July 14, 1998

Onions can be one of the more vexing vegetables to grow in the Maritime Northwest. The seed germinates slowly, and won't push through crusted soils. As seedlings the plants are senstive to temperature, and often do poorly in our wet, cool springs. And as if that isn't enough, the plants themselves are just not that vigorous if grown in less-than-ideal soils! Many Northwest gardeners have allocated a full summer's worth of garden space to growing onions, only to harvest what amount to pungent golf balls.

In order to get around the well-advertised difficulties starting onion seed, many gardeners grow onions from sets as a matter of course. Set-grown onions have their own problems, though, including inferior eating quality, a high percentage that bolt instead of bulb, and a relatively short storage life.

I'd like to suggest an alternative to you, my fellow Northwesterners. Try growing overwintered onions! These types, hardy to below 0F, offer several advantages for the Pacific Northwest gardener.

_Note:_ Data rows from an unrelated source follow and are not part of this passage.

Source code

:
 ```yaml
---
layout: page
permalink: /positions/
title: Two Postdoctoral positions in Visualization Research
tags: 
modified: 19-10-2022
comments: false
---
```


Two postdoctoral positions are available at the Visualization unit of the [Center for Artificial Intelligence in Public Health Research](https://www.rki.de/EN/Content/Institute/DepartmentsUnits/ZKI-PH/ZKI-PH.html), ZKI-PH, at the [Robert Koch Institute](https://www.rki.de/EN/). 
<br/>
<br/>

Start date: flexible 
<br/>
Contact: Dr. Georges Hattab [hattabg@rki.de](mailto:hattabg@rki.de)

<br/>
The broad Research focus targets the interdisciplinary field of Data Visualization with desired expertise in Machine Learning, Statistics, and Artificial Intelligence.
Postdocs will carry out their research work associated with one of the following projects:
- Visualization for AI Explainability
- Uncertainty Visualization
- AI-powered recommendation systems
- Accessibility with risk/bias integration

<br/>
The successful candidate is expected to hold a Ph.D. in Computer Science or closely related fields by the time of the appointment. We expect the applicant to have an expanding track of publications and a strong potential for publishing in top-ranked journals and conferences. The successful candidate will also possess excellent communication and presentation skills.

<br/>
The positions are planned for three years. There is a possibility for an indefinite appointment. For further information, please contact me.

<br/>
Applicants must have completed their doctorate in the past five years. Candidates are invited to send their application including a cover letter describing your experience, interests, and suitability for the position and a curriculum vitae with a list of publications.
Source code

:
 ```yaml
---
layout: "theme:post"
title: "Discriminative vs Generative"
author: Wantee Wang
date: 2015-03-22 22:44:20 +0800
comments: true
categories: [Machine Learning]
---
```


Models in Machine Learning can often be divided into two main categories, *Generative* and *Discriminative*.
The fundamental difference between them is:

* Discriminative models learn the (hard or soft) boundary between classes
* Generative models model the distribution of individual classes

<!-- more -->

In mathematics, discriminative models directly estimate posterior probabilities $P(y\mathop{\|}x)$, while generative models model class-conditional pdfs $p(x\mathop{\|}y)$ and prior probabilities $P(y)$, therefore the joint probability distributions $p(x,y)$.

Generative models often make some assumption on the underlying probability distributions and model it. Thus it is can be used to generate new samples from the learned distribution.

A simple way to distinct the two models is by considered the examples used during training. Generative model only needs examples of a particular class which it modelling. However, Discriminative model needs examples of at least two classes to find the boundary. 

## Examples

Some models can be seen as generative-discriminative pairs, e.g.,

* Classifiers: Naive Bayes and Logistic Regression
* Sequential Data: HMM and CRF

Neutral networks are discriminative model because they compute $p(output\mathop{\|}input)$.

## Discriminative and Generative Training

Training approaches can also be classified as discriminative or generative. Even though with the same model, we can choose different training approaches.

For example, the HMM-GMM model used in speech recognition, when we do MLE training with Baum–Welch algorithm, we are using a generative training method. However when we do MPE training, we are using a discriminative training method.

Overwintered onions are in the ground a lot longer than their summer counterparts - roughly 300 days. Because of this, they have more time to develop a vigorous root system, which means they grow more strongly on heavy soils. In addition, overwintering types do most of their growing during spring, when soil moisture is plentiful. They mature and dry down in early summer when the days are at their longest. All these factors add up getting larger onions with less effort.

Some overwintered onions beginning to form bulbs.

Since these onions are ready to harvest between June and early July, the (usually) dry weather we receive then is much more conducive to good curing. The newer varieties of overwintering onions will easily keep well into fall if cured properly. So, if you also grow leeks, you can have alliums available year-round without too much effort.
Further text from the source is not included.